The idea is that, if the climate is predicted to be unsuitable for a species, you move them to a new site where the climate should be better suited."
Since running a four-day workshop for the National Climate Change Adaptation Research Facility (NCCARF) called “Preparing for climate change – move who, when, where, how and why?” in Western Australia in 2010, Stephen and his colleagues have co-authored five peer-reviewed articles on the topic. Each article has taken one angle from the polygon of issues arising from assisted colonisation, and several authors to identify and discuss its contours. One piece published in 2011 looks at current legislative barriers to implementing such a conservation strategy. Another article released last year navigates some of the moral topography associated with assisted colonisation.
Three articles published this year address the idea from yet other angles. One explores two separate conservational functions of assisted colonisation, colloquially termed ‘push’ and ‘pull’ respectively. The ‘push’ kind of assisted colonisation works to revive the dwindling numbers of a certain species by moving it to an area where it is more likely to survive and prosper. Meanwhile, the ‘pull’ approach looks at ecosystems that will be hampered from functioning by the decline of a particular species. ‘Pulling’ in a substitute species could replace the missing species’ role in the functioning of the ecosystem – providing tree hollows for nests and shelter for example. Sometimes ‘push’ and ‘pull’ functions could be filled by the same species.
A second article, just published, looks at the guidelines for choosing sites for assisted colonisation. “It is all about risk management,” says Stephen, “the best sites are those from which the assisted species are least likely to escape should they prove weedy. Some sites, though, should be left alone.”
This year’s third article, ‘Making decisions to conserve species under climate change’, presents a potential decision framework for implementing assisted colonisation. The framework outlines a question and answer adaptation pathway that decision-makers can follow before settling on assisted colonisation as the answer to protecting a threatened species. Assisted colonisation is near the end of the path as a last resort if other, potentially less compromising conservation alternatives are unlikely to succeed.
Despite the diversity of minds and ideas churning over assisted colonisation as a viable conservation strategy, there remains vigorous debate both in and outside of the scientific community about whether to consider it at all.
“There are a group of people who are afraid of any sort of new introductions,” Stephen says. “There’s the worry that they will become pests of one sort or another, as has happened so often. But the other side of the debate is that invasive species are going to arrive anyway unless we manage the environment to help less mobile species.”
Apart from acknowledging that people are ultimately responsible for the climate change that will send many species to and over the brink of extinction, Stephen refrains from offering his own opinion on whether assisted colonisation is the right thing to do.

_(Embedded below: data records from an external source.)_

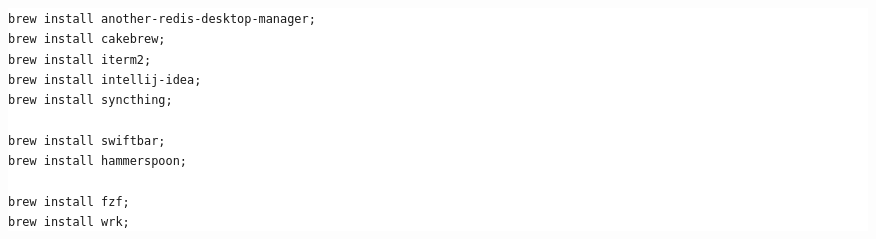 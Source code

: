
 ```shell
brew install another-redis-desktop-manager;
brew install cakebrew;
brew install iterm2;
brew install intellij-idea;
brew install syncthing;

brew install swiftbar;
brew install hammerspoon;

brew install fzf;
brew install wrk;
```
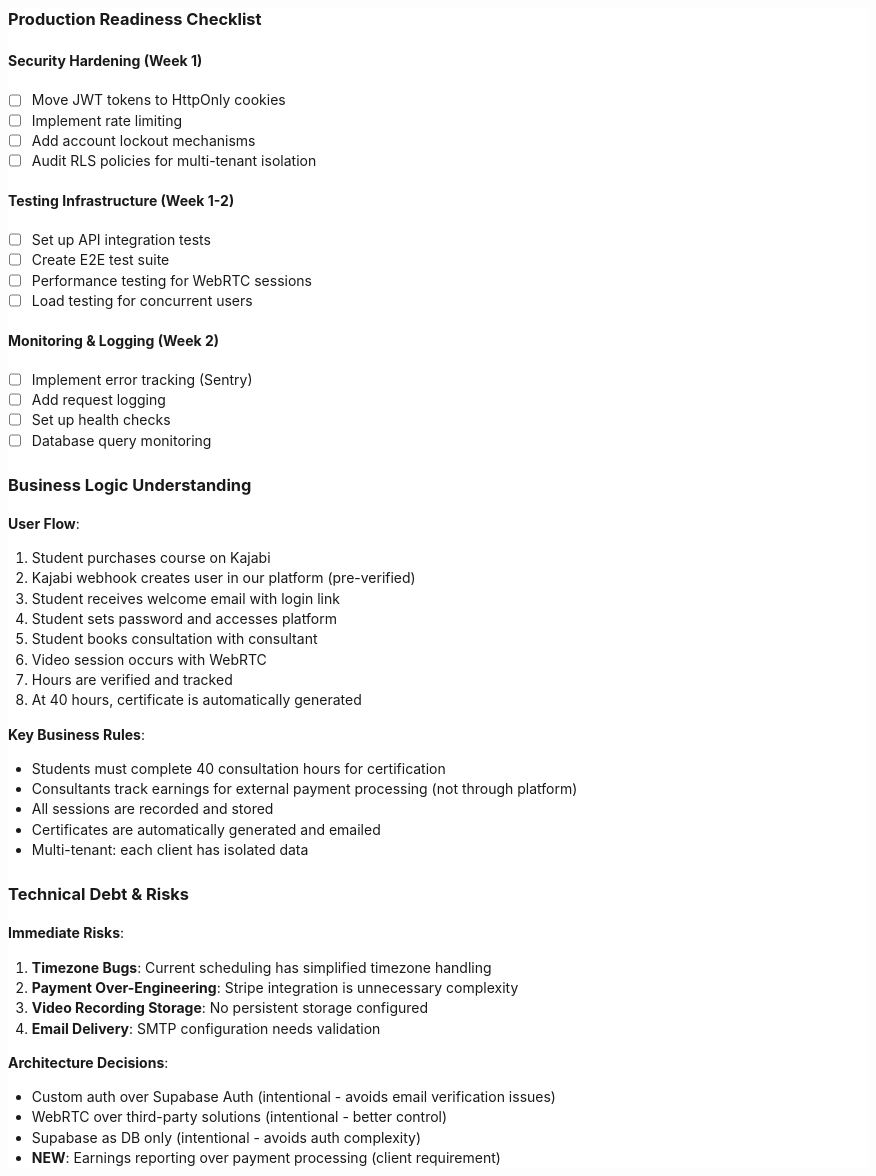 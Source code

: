 ### Production Readiness Checklist

#### Security Hardening (Week 1)
- [ ] Move JWT tokens to HttpOnly cookies
- [ ] Implement rate limiting
- [ ] Add account lockout mechanisms
- [ ] Audit RLS policies for multi-tenant isolation

#### Testing Infrastructure (Week 1-2)
- [ ] Set up API integration tests
- [ ] Create E2E test suite
- [ ] Performance testing for WebRTC sessions
- [ ] Load testing for concurrent users

#### Monitoring & Logging (Week 2)
- [ ] Implement error tracking (Sentry)
- [ ] Add request logging
- [ ] Set up health checks
- [ ] Database query monitoring

### Business Logic Understanding

**User Flow**:
1. Student purchases course on Kajabi
2. Kajabi webhook creates user in our platform (pre-verified)
3. Student receives welcome email with login link
4. Student sets password and accesses platform
5. Student books consultation with consultant
6. Video session occurs with WebRTC
7. Hours are verified and tracked
8. At 40 hours, certificate is automatically generated

**Key Business Rules**:
- Students must complete 40 consultation hours for certification
- Consultants track earnings for external payment processing (not through platform)
- All sessions are recorded and stored
- Certificates are automatically generated and emailed
- Multi-tenant: each client has isolated data

### Technical Debt & Risks

**Immediate Risks**:
1. **Timezone Bugs**: Current scheduling has simplified timezone handling
2. **Payment Over-Engineering**: Stripe integration is unnecessary complexity
3. **Video Recording Storage**: No persistent storage configured
4. **Email Delivery**: SMTP configuration needs validation

**Architecture Decisions**:
- Custom auth over Supabase Auth (intentional - avoids email verification issues)
- WebRTC over third-party solutions (intentional - better control)
- Supabase as DB only (intentional - avoids auth complexity)
- **NEW**: Earnings reporting over payment processing (client requirement)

“It is our duty as scientists to communicate climate change scenarios and alternatives to the community,” he says. “The decision to implement assisted colonisation shouldn’t be decided by scientists and technical experts- they will bring their own personal philosophies into it which won’t necessarily reflect those of the wider community. Ultimately we’re part of a democratic system and we need to work with the view of the community about which choices we should be making with regard to climate change.”
Stephen declines to recommend any moral road here, although he does dish out the following, rather sobering, food for thought:
“While there are some species that will probably adapt to new climates, many we must assist or they will be lost. We, as a community, have decided to change the climate through our actions. We now have to consider the extent of ethical responsibilities for the consequences.”